TASK
Write out every record in full, exactly as written, please.

Data extracted from a collection
========================================

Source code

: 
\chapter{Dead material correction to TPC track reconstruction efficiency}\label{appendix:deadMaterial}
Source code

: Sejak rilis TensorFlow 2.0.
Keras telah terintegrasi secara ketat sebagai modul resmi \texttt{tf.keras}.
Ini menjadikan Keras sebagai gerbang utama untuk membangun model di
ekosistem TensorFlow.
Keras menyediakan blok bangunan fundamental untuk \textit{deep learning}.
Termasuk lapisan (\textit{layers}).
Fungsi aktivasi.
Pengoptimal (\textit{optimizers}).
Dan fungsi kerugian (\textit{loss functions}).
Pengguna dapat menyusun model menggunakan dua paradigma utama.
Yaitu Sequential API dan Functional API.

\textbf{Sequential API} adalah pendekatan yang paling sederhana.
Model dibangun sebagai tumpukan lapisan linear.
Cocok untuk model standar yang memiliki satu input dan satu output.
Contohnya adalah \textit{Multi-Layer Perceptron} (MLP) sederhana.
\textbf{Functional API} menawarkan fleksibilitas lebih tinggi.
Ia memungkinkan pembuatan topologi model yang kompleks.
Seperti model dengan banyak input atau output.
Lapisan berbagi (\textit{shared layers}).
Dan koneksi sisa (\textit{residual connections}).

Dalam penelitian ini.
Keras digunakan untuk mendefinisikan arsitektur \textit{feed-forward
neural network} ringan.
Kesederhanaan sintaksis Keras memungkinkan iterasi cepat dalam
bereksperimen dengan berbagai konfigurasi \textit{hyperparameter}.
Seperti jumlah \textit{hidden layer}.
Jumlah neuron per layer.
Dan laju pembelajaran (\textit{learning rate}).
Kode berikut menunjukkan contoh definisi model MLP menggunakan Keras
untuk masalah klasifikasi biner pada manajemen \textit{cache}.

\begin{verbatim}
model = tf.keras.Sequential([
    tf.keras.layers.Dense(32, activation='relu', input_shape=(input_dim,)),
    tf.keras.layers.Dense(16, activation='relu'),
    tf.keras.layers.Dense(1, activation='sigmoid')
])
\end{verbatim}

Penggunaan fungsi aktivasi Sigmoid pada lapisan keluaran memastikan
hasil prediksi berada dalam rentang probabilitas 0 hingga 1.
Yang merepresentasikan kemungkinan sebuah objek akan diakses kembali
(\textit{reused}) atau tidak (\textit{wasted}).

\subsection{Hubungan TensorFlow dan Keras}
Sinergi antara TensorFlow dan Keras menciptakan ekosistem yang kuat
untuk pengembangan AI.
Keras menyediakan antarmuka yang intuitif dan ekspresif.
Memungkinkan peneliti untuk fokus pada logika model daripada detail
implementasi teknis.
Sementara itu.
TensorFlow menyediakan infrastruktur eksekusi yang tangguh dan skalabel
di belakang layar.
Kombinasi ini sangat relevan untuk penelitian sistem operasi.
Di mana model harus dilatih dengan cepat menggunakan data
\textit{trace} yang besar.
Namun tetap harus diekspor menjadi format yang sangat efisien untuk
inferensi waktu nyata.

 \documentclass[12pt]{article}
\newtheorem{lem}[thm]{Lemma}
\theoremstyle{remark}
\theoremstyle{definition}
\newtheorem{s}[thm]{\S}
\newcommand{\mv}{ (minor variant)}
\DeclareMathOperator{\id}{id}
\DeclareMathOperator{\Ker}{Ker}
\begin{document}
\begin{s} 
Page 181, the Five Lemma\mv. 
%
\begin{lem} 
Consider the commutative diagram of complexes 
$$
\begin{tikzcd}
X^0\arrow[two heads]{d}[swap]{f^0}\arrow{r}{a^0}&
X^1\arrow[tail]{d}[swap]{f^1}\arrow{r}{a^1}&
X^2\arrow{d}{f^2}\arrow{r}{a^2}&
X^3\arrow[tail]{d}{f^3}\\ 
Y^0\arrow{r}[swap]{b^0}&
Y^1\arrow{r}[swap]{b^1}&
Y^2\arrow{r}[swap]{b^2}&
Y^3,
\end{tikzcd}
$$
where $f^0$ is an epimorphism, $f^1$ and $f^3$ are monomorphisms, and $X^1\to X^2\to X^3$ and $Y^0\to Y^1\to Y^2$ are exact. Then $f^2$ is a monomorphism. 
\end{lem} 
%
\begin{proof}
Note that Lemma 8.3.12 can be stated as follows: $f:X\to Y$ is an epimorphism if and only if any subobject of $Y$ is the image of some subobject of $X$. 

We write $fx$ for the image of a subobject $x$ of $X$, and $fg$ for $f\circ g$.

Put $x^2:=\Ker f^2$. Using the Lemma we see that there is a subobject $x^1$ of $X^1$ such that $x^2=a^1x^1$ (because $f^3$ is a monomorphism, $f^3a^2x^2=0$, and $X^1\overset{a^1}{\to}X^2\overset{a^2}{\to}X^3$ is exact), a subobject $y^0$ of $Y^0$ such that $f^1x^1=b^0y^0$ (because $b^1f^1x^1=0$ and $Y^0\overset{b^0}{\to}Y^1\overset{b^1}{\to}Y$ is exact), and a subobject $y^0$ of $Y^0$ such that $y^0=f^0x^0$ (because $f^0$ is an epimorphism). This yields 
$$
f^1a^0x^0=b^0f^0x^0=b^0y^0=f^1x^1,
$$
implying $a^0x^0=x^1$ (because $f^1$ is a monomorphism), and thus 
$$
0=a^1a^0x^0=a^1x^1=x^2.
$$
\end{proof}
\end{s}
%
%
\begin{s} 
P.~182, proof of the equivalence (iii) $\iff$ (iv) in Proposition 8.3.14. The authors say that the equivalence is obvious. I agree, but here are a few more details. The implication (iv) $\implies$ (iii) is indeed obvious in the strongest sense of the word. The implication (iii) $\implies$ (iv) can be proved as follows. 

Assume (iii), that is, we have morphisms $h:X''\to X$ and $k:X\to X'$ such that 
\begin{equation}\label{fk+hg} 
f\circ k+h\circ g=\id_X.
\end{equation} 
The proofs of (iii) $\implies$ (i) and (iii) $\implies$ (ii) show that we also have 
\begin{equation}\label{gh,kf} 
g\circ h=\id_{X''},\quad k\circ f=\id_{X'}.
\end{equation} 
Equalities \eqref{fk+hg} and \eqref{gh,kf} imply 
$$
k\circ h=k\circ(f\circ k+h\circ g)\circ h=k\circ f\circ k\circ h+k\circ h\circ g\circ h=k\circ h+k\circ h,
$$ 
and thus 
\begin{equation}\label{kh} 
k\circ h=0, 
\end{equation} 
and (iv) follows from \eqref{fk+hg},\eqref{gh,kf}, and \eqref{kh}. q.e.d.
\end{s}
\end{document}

========================================

ANSWER FOR THE TASK
Source code

: 
\chapter{Dead material correction to TPC track reconstruction efficiency}\label{appendix:deadMaterial}
Source code

: Sejak rilis TensorFlow 2.0.
Keras telah terintegrasi secara ketat sebagai modul resmi \texttt{tf.keras}.
Ini menjadikan Keras sebagai gerbang utama untuk membangun model di
ekosistem TensorFlow.
Keras menyediakan blok bangunan fundamental untuk \textit{deep learning}.
Termasuk lapisan (\textit{layers}).
Fungsi aktivasi.
Pengoptimal (\textit{optimizers}).
Dan fungsi kerugian (\textit{loss functions}).
Pengguna dapat menyusun model menggunakan dua paradigma utama.
Yaitu Sequential API dan Functional API.

\textbf{Sequential API} adalah pendekatan yang paling sederhana.
Model dibangun sebagai tumpukan lapisan linear.
Cocok untuk model standar yang memiliki satu input dan satu output.
Contohnya adalah \textit{Multi-Layer Perceptron} (MLP) sederhana.
\textbf{Functional API} menawarkan fleksibilitas lebih tinggi.
Ia memungkinkan pembuatan topologi model yang kompleks.
Seperti model dengan banyak input atau output.
Lapisan berbagi (\textit{shared layers}).
Dan koneksi sisa (\textit{residual connections}).

Dalam penelitian ini.
Keras digunakan untuk mendefinisikan arsitektur \textit{feed-forward
neural network} ringan.
Kesederhanaan sintaksis Keras memungkinkan iterasi cepat dalam
bereksperimen dengan berbagai konfigurasi \textit{hyperparameter}.
Seperti jumlah \textit{hidden layer}.
Jumlah neuron per layer.
Dan laju pembelajaran (\textit{learning rate}).
Kode berikut menunjukkan contoh definisi model MLP menggunakan Keras
untuk masalah klasifikasi biner pada manajemen \textit{cache}.

\begin{verbatim}
model = tf.keras.Sequential([
    tf.keras.layers.Dense(32, activation='relu', input_shape=(input_dim,)),
    tf.keras.layers.Dense(16, activation='relu'),
    tf.keras.layers.Dense(1, activation='sigmoid')
])
\end{verbatim}

Penggunaan fungsi aktivasi Sigmoid pada lapisan keluaran memastikan
hasil prediksi berada dalam rentang probabilitas 0 hingga 1.
Yang merepresentasikan kemungkinan sebuah objek akan diakses kembali
(\textit{reused}) atau tidak (\textit{wasted}).

\subsection{Hubungan TensorFlow dan Keras}
Sinergi antara TensorFlow dan Keras menciptakan ekosistem yang kuat
untuk pengembangan AI.
Keras menyediakan antarmuka yang intuitif dan ekspresif.
Memungkinkan peneliti untuk fokus pada logika model daripada detail
implementasi teknis.
Sementara itu.
TensorFlow menyediakan infrastruktur eksekusi yang tangguh dan skalabel
di belakang layar.
Kombinasi ini sangat relevan untuk penelitian sistem operasi.
Di mana model harus dilatih dengan cepat menggunakan data
\textit{trace} yang besar.
Namun tetap harus diekspor menjadi format yang sangat efisien untuk
inferensi waktu nyata.

 \documentclass[12pt]{article}
\newtheorem{lem}[thm]{Lemma}
\theoremstyle{remark}
\theoremstyle{definition}
\newtheorem{s}[thm]{\S}
\newcommand{\mv}{ (minor variant)}
\DeclareMathOperator{\id}{id}
\DeclareMathOperator{\Ker}{Ker}
\begin{document}
\begin{s} 
Page 181, the Five Lemma\mv. 
%
\begin{lem} 
Consider the commutative diagram of complexes 
$$
\begin{tikzcd}
X^0\arrow[two heads]{d}[swap]{f^0}\arrow{r}{a^0}&
X^1\arrow[tail]{d}[swap]{f^1}\arrow{r}{a^1}&
X^2\arrow{d}{f^2}\arrow{r}{a^2}&
X^3\arrow[tail]{d}{f^3}\\ 
Y^0\arrow{r}[swap]{b^0}&
Y^1\arrow{r}[swap]{b^1}&
Y^2\arrow{r}[swap]{b^2}&
Y^3,
\end{tikzcd}
$$
where $f^0$ is an epimorphism, $f^1$ and $f^3$ are monomorphisms, and $X^1\to X^2\to X^3$ and $Y^0\to Y^1\to Y^2$ are exact. Then $f^2$ is a monomorphism. 
\end{lem} 
%
\begin{proof}
Note that Lemma 8.3.12 can be stated as follows: $f:X\to Y$ is an epimorphism if and only if any subobject of $Y$ is the image of some subobject of $X$. 

We write $fx$ for the image of a subobject $x$ of $X$, and $fg$ for $f\circ g$.

Put $x^2:=\Ker f^2$. Using the Lemma we see that there is a subobject $x^1$ of $X^1$ such that $x^2=a^1x^1$ (because $f^3$ is a monomorphism, $f^3a^2x^2=0$, and $X^1\overset{a^1}{\to}X^2\overset{a^2}{\to}X^3$ is exact), a subobject $y^0$ of $Y^0$ such that $f^1x^1=b^0y^0$ (because $b^1f^1x^1=0$ and $Y^0\overset{b^0}{\to}Y^1\overset{b^1}{\to}Y$ is exact), and a subobject $y^0$ of $Y^0$ such that $y^0=f^0x^0$ (because $f^0$ is an epimorphism). This yields 
$$
f^1a^0x^0=b^0f^0x^0=b^0y^0=f^1x^1,
$$
implying $a^0x^0=x^1$ (because $f^1$ is a monomorphism), and thus 
$$
0=a^1a^0x^0=a^1x^1=x^2.
$$
\end{proof}
\end{s}
%
%
\begin{s} 
P.~182, proof of the equivalence (iii) $\iff$ (iv) in Proposition 8.3.14. The authors say that the equivalence is obvious. I agree, but here are a few more details. The implication (iv) $\implies$ (iii) is indeed obvious in the strongest sense of the word. The implication (iii) $\implies$ (iv) can be proved as follows. 

Assume (iii), that is, we have morphisms $h:X''\to X$ and $k:X\to X'$ such that 
\begin{equation}\label{fk+hg} 
f\circ k+h\circ g=\id_X.
\end{equation} 
The proofs of (iii) $\implies$ (i) and (iii) $\implies$ (ii) show that we also have 
\begin{equation}\label{gh,kf} 
g\circ h=\id_{X''},\quad k\circ f=\id_{X'}.
\end{equation} 
Equalities \eqref{fk+hg} and \eqref{gh,kf} imply 
$$
k\circ h=k\circ(f\circ k+h\circ g)\circ h=k\circ f\circ k\circ h+k\circ h\circ g\circ h=k\circ h+k\circ h,
$$ 
and thus 
\begin{equation}\label{kh} 
k\circ h=0, 
\end{equation} 
and (iv) follows from \eqref{fk+hg},\eqref{gh,kf}, and \eqref{kh}. q.e.d.
\end{s}
\end{document}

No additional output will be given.